■ Brief
Pictures aside, restate the records below exactly as written.

Source texts of formatted documents

____________

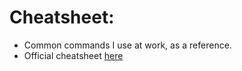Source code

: # Cheatsheet:

- Common commands I use at work, as a reference. 
- Official cheatsheet [here](https://kubernetes.io/docs/reference/kubectl/cheatsheet/)

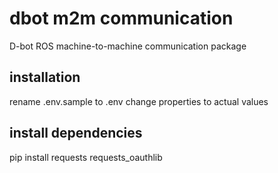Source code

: # dbot m2m communication
D-bot ROS machine-to-machine communication package


## installation
rename .env.sample to .env
change properties to actual values

## install dependencies
pip install requests requests_oauthlib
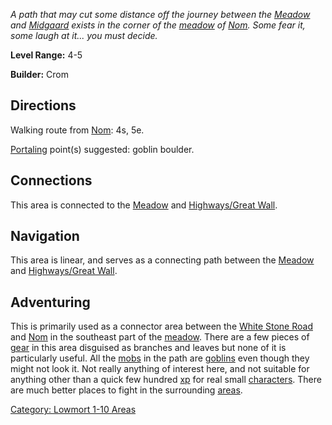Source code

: *A path that may cut some distance off the journey between the
[Meadow](:Category:_Meadow.md "wikilink") and
[Midgaard](:Category:_Midgaard.md "wikilink") exists in the corner of
the [meadow](:Category:_Meadow.md "wikilink") of
[Nom](Nom.md "wikilink"). Some fear it, some laugh at it... you must
decide.*

**Level Range:** 4-5

**Builder:** Crom

## Directions

Walking route from [Nom](Nom.md "wikilink"): 4s, 5e.

[Portaling](Portal.md "wikilink") point(s) suggested: goblin boulder.

## Connections

This area is connected to the [Meadow](:Category:_Meadow.md "wikilink")
and [Highways/Great Wall](:Category:_Highways/Great_Wall.md "wikilink").

## Navigation

This area is linear, and serves as a connecting path between the
[Meadow](:Category:_Meadow.md "wikilink") and [Highways/Great
Wall](:Category:_Highways/Great_Wall.md "wikilink").

## Adventuring

This is primarily used as a connector area between the [White Stone
Road](:Category:_Highways/Great_Wall.md "wikilink") and
[Nom](Nom.md "wikilink") in the southeast part of the
[meadow](:Category:_Meadow.md "wikilink"). There are a few pieces of
[gear](:Category:_Gear.md "wikilink") in this area disguised as branches
and leaves but none of it is particularly useful. All the
[mobs](:Category:_Mobs.md "wikilink") in the path are
[goblins](Goblins.md "wikilink") even though they might not look it. Not
really anything of interest here, and not suitable for anything other
than a quick few hundred [xp](Experience_Points.md "wikilink") for real
small [characters](:Category:_Characters.md "wikilink"). There are much
better places to fight in the surrounding
[areas](:Category:_Areas.md "wikilink").

[Category: Lowmort 1-10 Areas](Category:_Lowmort_1-10_Areas "wikilink")
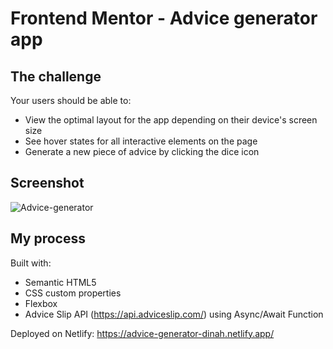 # Frontend Mentor - Advice generator app


## The challenge

Your users should be able to:

- View the optimal layout for the app depending on their device's screen size
- See hover states for all interactive elements on the page
- Generate a new piece of advice by clicking the dice icon

## Screenshot
![Advice-generator](https://user-images.githubusercontent.com/74897464/160423045-384dad1e-3c95-43a4-8dc2-66eb590c0680.jpeg)

## My process
Built with:
- Semantic HTML5 
- CSS custom properties
- Flexbox
- Advice Slip API (https://api.adviceslip.com/) using Async/Await Function

Deployed on Netlify: https://advice-generator-dinah.netlify.app/
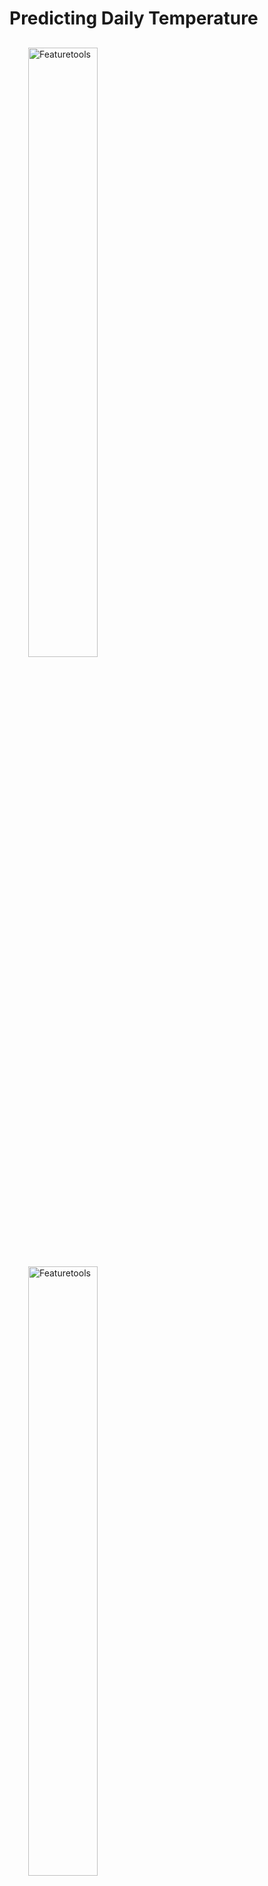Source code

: # Predicting Daily Temperature

<p style="margin:30px">
    <img style="display:inline; margin-right:50px" width=50% src="https://www.featuretools.com/wp-content/uploads/2017/12/FeatureLabs-Logo-Tangerine-800.png" alt="Featuretools" />
    <img width=50% src="https://evalml-web-images.s3.amazonaws.com/evalml_horizontal.svg" alt="Featuretools" />
</p>

This dataset in this problem only contains two colmns--a time index and a target daily temperatures column. Solving this problem as a univariate time series problem lets us build a rich set of features and a useful machine learning model. We can automate the process using both [Featuretools](https://www.featuretools.com) for time series feature engineering and [EvalML](https://github.com/alteryx/evalml) for performing automated time series regression.

We'll demonstrate several end-to-end workflows, starting with a baseline workflow, then moving to one where we build our features using Featuretools, and finally handling everything inside of EvalML.

## Highlights

- Understand what makes a time series problem different from other machine learning problems
- Show the impact that time series feature engineering has on our model
- Quickly make end-to-end workflow using time-series data and time series modeling concepts
- Use AutoMLSearch to perform automated time series machine learning

## Running the tutorial

The data can be found in the `dataset` directory, so the notebook can be run without having to download any additional data.

## Alteryx

![OpenSource](img/OpenSource_Logo-01.png)
Featuretools and EvalML were created by the developers at [Alteryx](https://www.alteryx.com). If building impactful data science pipelines is important to you or your business, please [get in touch](https://www.alteryx.com/contact-us/).
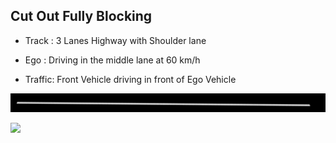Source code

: ## Cut Out Fully Blocking

- Track : 3 Lanes Highway with Shoulder lane

- Ego : Driving in the middle lane at 60 km/h

- Traffic: Front Vehicle driving in front of Ego Vehicle 

![](https://raw.githubusercontent.com/PerpetuumProgress/OVAL-Assets/dev/datasets/ALKS_Scenario_4.5_1_CutOutFullyBlocking_TEMPLATE/ALKS_Road_sc.PNG)

![](https://raw.githubusercontent.com/PerpetuumProgress/OVAL-Assets/dev/datasets/ALKS_Scenario_4.5_1_CutOutFullyBlocking_TEMPLATE/ALKS_Scenario_4.5_1_CutOutFullyBlocking_TEMPLATE_gif.gif)

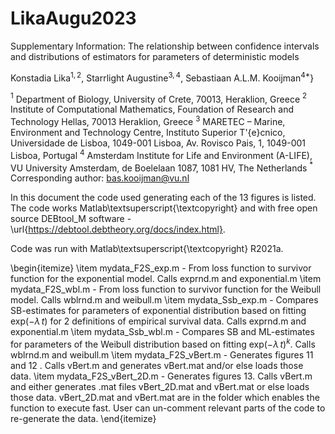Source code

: # LikaAugu2023
Supplementary Information: The relationship between confidence intervals and distributions of estimators for parameters of deterministic models

Konstadia Lika$^{1,2}$, Starrlight Augustine$^{3,4}$, Sebastiaan A.L.M. Kooijman$^{4\ast}$}
  
$^1$ Department of Biology, University of Crete, 70013, Heraklion, Greece
$^2$ Institute of Computational Mathematics,
Foundation of Research and Technology Hellas, 70013 Heraklion, Greece
$^3$ MARETEC – Marine, Environment and Technology Centre, 
Instituto Superior T\'{e}cnico, Universidade de Lisboa, 1049-001 Lisboa, 
Av. Rovisco Pais, 1, 1049-001 Lisboa,
Portugal
$^4$  Amsterdam Institute for Life and Environment (A-LIFE), 
VU University Amsterdam, de Boelelaan 1087, 1081 HV, The Netherlands
$^\ast$ Corresponding author: bas.kooijman@vu.nl

In this document the code used generating each of the 13 figures is listed. The code works Matlab\textsuperscript{\textcopyright} and with free open source DEBtool\_M software - \url{https://debtool.debtheory.org/docs/index.html}.

Code was run with Matlab\textsuperscript{\textcopyright} R2021a. 

\begin{itemize}
    \item mydata\_F2S\_exp.m - From loss function to survivor function for the exponential model. Calls exprnd.m and exponential.m
    \item mydata\_F2S\_wbl.m - From loss function to survivor function for the Weibull model. Calls wblrnd.m and weibull.m 
    \item mydata\_Ssb\_exp.m - Compares SB-estimates for parameters of exponential distribution based on fitting exp$(-\lambda \, t)$ for 2 definitions of empirical survival data. Calls exprnd.m and exponential.m
    \item mydata\_Ssb\_wbl.m - Compares SB and ML-estimates for parameters of the Weibull distribution based on fitting exp$(-\lambda \, t)^k$. Calls wblrnd.m and weibull.m 
    \item mydata\_F2S\_vBert.m - Generates figures 11 and 12 . Calls vBert.m and generates  vBert.mat and/or else loads those data.
    \item mydata\_F2S\_vBert\_2D.m  - Generates figures 13. Calls vBert.m and either generates .mat files vBert\_2D.mat and vBert.mat or else loads those data. vBert\_2D.mat and vBert.mat are in the folder which enables the function to execute fast. User can un-comment relevant parts of the code to re-generate the data. 
\end{itemize}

____________

■ Exercise answer
Source code

: # Cheatsheet:

- Common commands I use at work, as a reference. 
- Official cheatsheet [here](https://kubernetes.io/docs/reference/kubectl/cheatsheet/)

Source code

: # dbot m2m communication
D-bot ROS machine-to-machine communication package


## installation
rename .env.sample to .env
change properties to actual values

## install dependencies
pip install requests requests_oauthlib
Source code

: *A path that may cut some distance off the journey between the
[Meadow](:Category:_Meadow.md "wikilink") and
[Midgaard](:Category:_Midgaard.md "wikilink") exists in the corner of
the [meadow](:Category:_Meadow.md "wikilink") of
[Nom](Nom.md "wikilink"). Some fear it, some laugh at it... you must
decide.*

**Level Range:** 4-5

**Builder:** Crom

## Directions

Walking route from [Nom](Nom.md "wikilink"): 4s, 5e.

[Portaling](Portal.md "wikilink") point(s) suggested: goblin boulder.

## Connections

This area is connected to the [Meadow](:Category:_Meadow.md "wikilink")
and [Highways/Great Wall](:Category:_Highways/Great_Wall.md "wikilink").

## Navigation

This area is linear, and serves as a connecting path between the
[Meadow](:Category:_Meadow.md "wikilink") and [Highways/Great
Wall](:Category:_Highways/Great_Wall.md "wikilink").

## Adventuring

This is primarily used as a connector area between the [White Stone
Road](:Category:_Highways/Great_Wall.md "wikilink") and
[Nom](Nom.md "wikilink") in the southeast part of the
[meadow](:Category:_Meadow.md "wikilink"). There are a few pieces of
[gear](:Category:_Gear.md "wikilink") in this area disguised as branches
and leaves but none of it is particularly useful. All the
[mobs](:Category:_Mobs.md "wikilink") in the path are
[goblins](Goblins.md "wikilink") even though they might not look it. Not
really anything of interest here, and not suitable for anything other
than a quick few hundred [xp](Experience_Points.md "wikilink") for real
small [characters](:Category:_Characters.md "wikilink"). There are much
better places to fight in the surrounding
[areas](:Category:_Areas.md "wikilink").

[Category: Lowmort 1-10 Areas](Category:_Lowmort_1-10_Areas "wikilink")
 # Frontend Mentor - Advice generator app


## The challenge

Your users should be able to:

- View the optimal layout for the app depending on their device's screen size
- See hover states for all interactive elements on the page
- Generate a new piece of advice by clicking the dice icon

## Screenshot
![Advice-generator](https://user-images.githubusercontent.com/74897464/160423045-384dad1e-3c95-43a4-8dc2-66eb590c0680.jpeg)

## My process
Built with:
- Semantic HTML5 
- CSS custom properties
- Flexbox
- Advice Slip API (https://api.adviceslip.com/) using Async/Await Function

Deployed on Netlify: https://advice-generator-dinah.netlify.app/
Source code

: # Predicting Daily Temperature

<p style="margin:30px">
    <img style="display:inline; margin-right:50px" width=50% src="https://www.featuretools.com/wp-content/uploads/2017/12/FeatureLabs-Logo-Tangerine-800.png" alt="Featuretools" />
    <img width=50% src="https://evalml-web-images.s3.amazonaws.com/evalml_horizontal.svg" alt="Featuretools" />
</p>

This dataset in this problem only contains two colmns--a time index and a target daily temperatures column. Solving this problem as a univariate time series problem lets us build a rich set of features and a useful machine learning model. We can automate the process using both [Featuretools](https://www.featuretools.com) for time series feature engineering and [EvalML](https://github.com/alteryx/evalml) for performing automated time series regression.

We'll demonstrate several end-to-end workflows, starting with a baseline workflow, then moving to one where we build our features using Featuretools, and finally handling everything inside of EvalML.

## Highlights

- Understand what makes a time series problem different from other machine learning problems
- Show the impact that time series feature engineering has on our model
- Quickly make end-to-end workflow using time-series data and time series modeling concepts
- Use AutoMLSearch to perform automated time series machine learning

## Running the tutorial

The data can be found in the `dataset` directory, so the notebook can be run without having to download any additional data.

## Alteryx

![OpenSource](img/OpenSource_Logo-01.png)
Featuretools and EvalML were created by the developers at [Alteryx](https://www.alteryx.com). If building impactful data science pipelines is important to you or your business, please [get in touch](https://www.alteryx.com/contact-us/).
Source code

: ## Cut Out Fully Blocking

- Track : 3 Lanes Highway with Shoulder lane

- Ego : Driving in the middle lane at 60 km/h

- Traffic: Front Vehicle driving in front of Ego Vehicle 

![](https://raw.githubusercontent.com/PerpetuumProgress/OVAL-Assets/dev/datasets/ALKS_Scenario_4.5_1_CutOutFullyBlocking_TEMPLATE/ALKS_Road_sc.PNG)

![](https://raw.githubusercontent.com/PerpetuumProgress/OVAL-Assets/dev/datasets/ALKS_Scenario_4.5_1_CutOutFullyBlocking_TEMPLATE/ALKS_Scenario_4.5_1_CutOutFullyBlocking_TEMPLATE_gif.gif)

Source code

: # LikaAugu2023
Supplementary Information: The relationship between confidence intervals and distributions of estimators for parameters of deterministic models

Konstadia Lika$^{1,2}$, Starrlight Augustine$^{3,4}$, Sebastiaan A.L.M. Kooijman$^{4\ast}$}
  
$^1$ Department of Biology, University of Crete, 70013, Heraklion, Greece
$^2$ Institute of Computational Mathematics,
Foundation of Research and Technology Hellas, 70013 Heraklion, Greece
$^3$ MARETEC – Marine, Environment and Technology Centre, 
Instituto Superior T\'{e}cnico, Universidade de Lisboa, 1049-001 Lisboa, 
Av. Rovisco Pais, 1, 1049-001 Lisboa,
Portugal
$^4$  Amsterdam Institute for Life and Environment (A-LIFE), 
VU University Amsterdam, de Boelelaan 1087, 1081 HV, The Netherlands
$^\ast$ Corresponding author: bas.kooijman@vu.nl

In this document the code used generating each of the 13 figures is listed. The code works Matlab\textsuperscript{\textcopyright} and with free open source DEBtool\_M software - \url{https://debtool.debtheory.org/docs/index.html}.

Code was run with Matlab\textsuperscript{\textcopyright} R2021a. 

\begin{itemize}
    \item mydata\_F2S\_exp.m - From loss function to survivor function for the exponential model. Calls exprnd.m and exponential.m
    \item mydata\_F2S\_wbl.m - From loss function to survivor function for the Weibull model. Calls wblrnd.m and weibull.m 
    \item mydata\_Ssb\_exp.m - Compares SB-estimates for parameters of exponential distribution based on fitting exp$(-\lambda \, t)$ for 2 definitions of empirical survival data. Calls exprnd.m and exponential.m
    \item mydata\_Ssb\_wbl.m - Compares SB and ML-estimates for parameters of the Weibull distribution based on fitting exp$(-\lambda \, t)^k$. Calls wblrnd.m and weibull.m 
    \item mydata\_F2S\_vBert.m - Generates figures 11 and 12 . Calls vBert.m and generates  vBert.mat and/or else loads those data.
    \item mydata\_F2S\_vBert\_2D.m  - Generates figures 13. Calls vBert.m and either generates .mat files vBert\_2D.mat and vBert.mat or else loads those data. vBert\_2D.mat and vBert.mat are in the folder which enables the function to execute fast. User can un-comment relevant parts of the code to re-generate the data. 
\end{itemize}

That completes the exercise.